What is required: Look through the lines below; wherever the word "kjørt" appears, copy that line.

Records from a dataset

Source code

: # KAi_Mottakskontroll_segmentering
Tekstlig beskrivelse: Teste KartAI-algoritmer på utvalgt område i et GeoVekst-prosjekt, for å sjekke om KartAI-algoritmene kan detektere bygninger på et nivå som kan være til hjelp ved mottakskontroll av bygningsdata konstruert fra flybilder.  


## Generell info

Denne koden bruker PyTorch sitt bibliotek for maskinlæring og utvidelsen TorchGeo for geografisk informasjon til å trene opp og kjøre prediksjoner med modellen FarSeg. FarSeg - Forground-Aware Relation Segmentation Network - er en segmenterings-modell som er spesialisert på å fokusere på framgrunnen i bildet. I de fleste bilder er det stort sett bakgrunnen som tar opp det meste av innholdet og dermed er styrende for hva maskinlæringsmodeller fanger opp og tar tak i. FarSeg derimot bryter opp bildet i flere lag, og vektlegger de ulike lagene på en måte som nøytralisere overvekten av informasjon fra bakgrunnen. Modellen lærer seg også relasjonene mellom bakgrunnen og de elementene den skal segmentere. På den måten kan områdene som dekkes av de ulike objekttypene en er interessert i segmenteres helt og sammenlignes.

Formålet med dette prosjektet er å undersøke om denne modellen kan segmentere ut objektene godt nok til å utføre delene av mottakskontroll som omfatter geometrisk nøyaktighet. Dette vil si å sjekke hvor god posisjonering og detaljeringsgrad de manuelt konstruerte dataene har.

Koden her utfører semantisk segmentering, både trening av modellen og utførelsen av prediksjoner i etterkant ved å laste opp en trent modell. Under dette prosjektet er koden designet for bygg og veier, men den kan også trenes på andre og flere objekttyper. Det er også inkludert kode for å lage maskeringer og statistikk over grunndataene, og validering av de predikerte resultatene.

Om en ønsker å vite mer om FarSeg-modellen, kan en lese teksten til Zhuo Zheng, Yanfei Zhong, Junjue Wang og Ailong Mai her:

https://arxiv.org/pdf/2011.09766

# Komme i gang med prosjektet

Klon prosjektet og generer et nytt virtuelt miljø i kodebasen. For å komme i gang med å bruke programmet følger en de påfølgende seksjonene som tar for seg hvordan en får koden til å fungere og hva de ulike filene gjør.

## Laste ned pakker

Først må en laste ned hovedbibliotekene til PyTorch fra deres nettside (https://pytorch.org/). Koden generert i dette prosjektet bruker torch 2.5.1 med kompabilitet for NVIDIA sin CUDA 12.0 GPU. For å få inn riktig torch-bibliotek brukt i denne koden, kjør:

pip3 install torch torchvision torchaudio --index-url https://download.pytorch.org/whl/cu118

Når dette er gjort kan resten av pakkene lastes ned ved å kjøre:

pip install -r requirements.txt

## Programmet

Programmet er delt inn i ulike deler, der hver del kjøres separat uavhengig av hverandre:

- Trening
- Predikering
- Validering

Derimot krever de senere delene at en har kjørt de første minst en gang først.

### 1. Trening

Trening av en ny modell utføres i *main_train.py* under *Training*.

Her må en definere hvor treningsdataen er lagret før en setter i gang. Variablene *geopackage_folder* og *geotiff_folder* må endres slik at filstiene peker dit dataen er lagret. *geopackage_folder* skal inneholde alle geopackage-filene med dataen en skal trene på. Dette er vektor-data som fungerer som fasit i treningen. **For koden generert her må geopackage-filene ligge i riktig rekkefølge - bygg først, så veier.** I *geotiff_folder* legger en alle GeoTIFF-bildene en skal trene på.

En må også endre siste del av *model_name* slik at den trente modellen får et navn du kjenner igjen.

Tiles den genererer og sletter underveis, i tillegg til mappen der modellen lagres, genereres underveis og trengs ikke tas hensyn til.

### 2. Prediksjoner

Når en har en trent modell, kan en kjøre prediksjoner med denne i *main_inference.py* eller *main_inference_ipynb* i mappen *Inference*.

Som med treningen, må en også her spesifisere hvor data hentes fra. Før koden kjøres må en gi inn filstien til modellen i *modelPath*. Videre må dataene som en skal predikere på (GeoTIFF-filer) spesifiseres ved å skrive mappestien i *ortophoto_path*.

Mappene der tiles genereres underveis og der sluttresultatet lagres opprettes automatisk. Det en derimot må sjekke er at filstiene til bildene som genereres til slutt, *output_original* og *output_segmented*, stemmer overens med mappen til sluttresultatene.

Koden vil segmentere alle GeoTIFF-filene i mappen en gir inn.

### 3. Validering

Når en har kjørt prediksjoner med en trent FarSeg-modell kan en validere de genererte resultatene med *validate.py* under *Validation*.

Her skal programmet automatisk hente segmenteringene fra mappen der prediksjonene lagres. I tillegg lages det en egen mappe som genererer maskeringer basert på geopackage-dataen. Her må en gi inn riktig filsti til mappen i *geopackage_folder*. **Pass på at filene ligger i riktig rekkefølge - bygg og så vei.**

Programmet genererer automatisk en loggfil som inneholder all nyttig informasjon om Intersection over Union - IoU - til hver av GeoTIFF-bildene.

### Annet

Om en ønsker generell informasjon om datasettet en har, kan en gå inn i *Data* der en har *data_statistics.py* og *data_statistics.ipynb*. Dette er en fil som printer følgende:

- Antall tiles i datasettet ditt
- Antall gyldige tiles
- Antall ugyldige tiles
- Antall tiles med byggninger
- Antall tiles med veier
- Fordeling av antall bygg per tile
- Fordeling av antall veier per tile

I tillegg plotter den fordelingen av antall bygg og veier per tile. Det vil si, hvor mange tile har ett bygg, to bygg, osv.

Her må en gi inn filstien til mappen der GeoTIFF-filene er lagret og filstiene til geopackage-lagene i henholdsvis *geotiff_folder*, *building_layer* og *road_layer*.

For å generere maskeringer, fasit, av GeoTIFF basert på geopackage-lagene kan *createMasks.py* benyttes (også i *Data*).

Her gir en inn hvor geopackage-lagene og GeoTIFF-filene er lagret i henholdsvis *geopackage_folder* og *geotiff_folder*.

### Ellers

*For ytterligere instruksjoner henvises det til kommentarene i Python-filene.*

Response to this task:
Derimot krever de senere delene at en har kjørt de første minst en gang først.
Når en har kjørt prediksjoner med en trent FarSeg-modell kan en validere de genererte resultatene med *validate.py* under *Validation*.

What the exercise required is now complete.